E levantou a Duda, fiel escudeira do Adão, amigos desde o ensino médio. Foi logo acusando o oponente de não ter lido o texto, de querer atrapalhar. Na sequência, se manifestaram outros alunos. Como torcidas organizadas. Uns a favor e outros contra.

 

Pronto! O ambiente ficou “do jeito que o diabo gosta”. Até aparecer um ou dois alunos lá do “fundão”, refratários ao teor da aula. Claro que não tinham nem sequer tocado no texto. Tomaram a palavra só para discordar do método empregado e o que nomeavam de “didática” do Professor Moacir.

 

Naquele episódio acadêmico, como acontece na maioria dos casos entre discussões condominiais, diríamos que há modos alternativos de discordar dos colegas ou dos professores. Também é importante dizer o quanto pesam determinadas palavras, assim como o modo de utilizá-las.

 

Em substituição ao “discordo totalmente” do colega de sala de aula, poderemos formular sentenças mais acolhedoras, tais como: “Em complemento ao que o Adão disse, penso que…”; ou: “Paralelamente à observação da Duda, seria produtivo discutir a questão levantada”; ou ainda: “Professor, aproveitando a sua pergunta, poderíamos falar acerca do contexto histórico do texto e assim entender a fala do personagem?”

 

Qual a moral dessa história? É que grande parte dos alunos aprendeu desde cedo, de forma equivocada, que a sala de aula é espelho dos negócios e dos empreendimentos. Um mundo competitivo onde parece haver uma disputa entre o “vencer uma ideia” contra o “somar à palavra do outro”.

 

Pois, com o passar do tempo lecionando em sala de aula é que o Professor Moacir pôde entender esses embates como episódios de concorrência pessoal (e vaidade “acadêmica”).
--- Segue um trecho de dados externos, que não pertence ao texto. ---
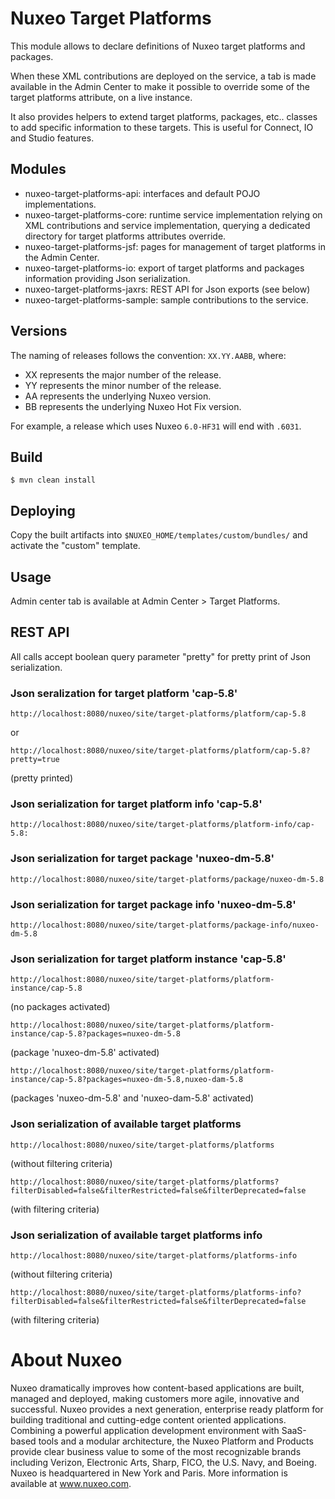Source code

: # Nuxeo Target Platforms

This module allows to declare definitions of Nuxeo target platforms
and packages.

When these XML contributions are deployed on the service, a tab is
made available in the Admin Center to make it possible to override
some of the target platforms attribute, on a live instance.

It also provides helpers to extend target platforms, packages,
etc.. classes to add specific information to these targets. This is
useful for Connect, IO and Studio features.

## Modules

- nuxeo-target-platforms-api: interfaces and default POJO
  implementations.
- nuxeo-target-platforms-core: runtime service implementation relying
  on XML contributions and service implementation, querying a dedicated
  directory for target platforms attributes override.
- nuxeo-target-platforms-jsf: pages for management of target platforms
  in the Admin Center.
- nuxeo-target-platforms-io: export of target platforms and packages
  information providing Json serialization.
- nuxeo-target-platforms-jaxrs: REST API for Json exports (see below)
- nuxeo-target-platforms-sample: sample contributions to the service.

## Versions

The naming of releases follows the convention: `XX.YY.AABB`, where:
- XX represents the major number of the release.
- YY represents the minor number of the release.
- AA represents the underlying Nuxeo version.
- BB represents the underlying Nuxeo Hot Fix version.

For example, a release which uses Nuxeo `6.0-HF31` will end with `.6031`.

## Build

    $ mvn clean install

## Deploying

Copy the built artifacts into `$NUXEO_HOME/templates/custom/bundles/` and activate the "custom" template.

## Usage

Admin center tab is available at Admin Center > Target Platforms.

## REST API

All calls accept boolean query parameter "pretty" for pretty print of
Json serialization.

### Json seralization for target platform 'cap-5.8'

    http://localhost:8080/nuxeo/site/target-platforms/platform/cap-5.8

or

    http://localhost:8080/nuxeo/site/target-platforms/platform/cap-5.8?pretty=true

(pretty printed)

### Json serialization for target platform info 'cap-5.8'

    http://localhost:8080/nuxeo/site/target-platforms/platform-info/cap-5.8:

### Json serialization for target package 'nuxeo-dm-5.8'

    http://localhost:8080/nuxeo/site/target-platforms/package/nuxeo-dm-5.8

### Json serialization for target package info 'nuxeo-dm-5.8'

    http://localhost:8080/nuxeo/site/target-platforms/package-info/nuxeo-dm-5.8

### Json serialization for target platform instance 'cap-5.8'

    http://localhost:8080/nuxeo/site/target-platforms/platform-instance/cap-5.8

(no packages activated)

    http://localhost:8080/nuxeo/site/target-platforms/platform-instance/cap-5.8?packages=nuxeo-dm-5.8

(package 'nuxeo-dm-5.8' activated)

    http://localhost:8080/nuxeo/site/target-platforms/platform-instance/cap-5.8?packages=nuxeo-dm-5.8,nuxeo-dam-5.8

(packages 'nuxeo-dm-5.8' and 'nuxeo-dam-5.8' activated)

### Json serialization of available target platforms

    http://localhost:8080/nuxeo/site/target-platforms/platforms

 (without filtering criteria)

    http://localhost:8080/nuxeo/site/target-platforms/platforms?filterDisabled=false&filterRestricted=false&filterDeprecated=false

 (with filtering criteria)

### Json serialization of available target platforms info

    http://localhost:8080/nuxeo/site/target-platforms/platforms-info

 (without filtering criteria)

    http://localhost:8080/nuxeo/site/target-platforms/platforms-info?filterDisabled=false&filterRestricted=false&filterDeprecated=false

 (with filtering criteria)

# About Nuxeo

Nuxeo dramatically improves how content-based applications are built, managed and deployed, making customers more agile, innovative and successful. Nuxeo provides a next generation, enterprise ready platform for building traditional and cutting-edge content oriented applications. Combining a powerful application development environment with SaaS-based tools and a modular architecture, the Nuxeo Platform and Products provide clear business value to some of the most recognizable brands including Verizon, Electronic Arts, Sharp, FICO, the U.S. Navy, and Boeing. Nuxeo is headquartered in New York and Paris. More information is available at www.nuxeo.com.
Frequentemente superar o interlocutor importa bem mais que a reflexão sobre o tema em questão. Silenciar ou derrotar o opositor assume importância muito maior que o debate e a troca de ideias.

 

Em verdade, na convivência diária, seja no caso dos vizinhos ou dos discentes, uma postura mais solidária pressupõe uma concepção diferente de convivência. Acima de tudo, ela repousa em maior humildade frente ao conhecimento, quase sempre constituído a partir de fragmentos em diálogo.

 

Pode-se discutir de tudo numa conversa: da crença à descrença; da concorrência à cooperação; do time favorito ao candidato do coração; do valor real da taxa de condomínio à cor das cortinas. Só não pode prescindir do respeito às pessoas e às ideias, e seu lugar no estímulo saudável ao pensamento crítico e na convivência harmoniosa.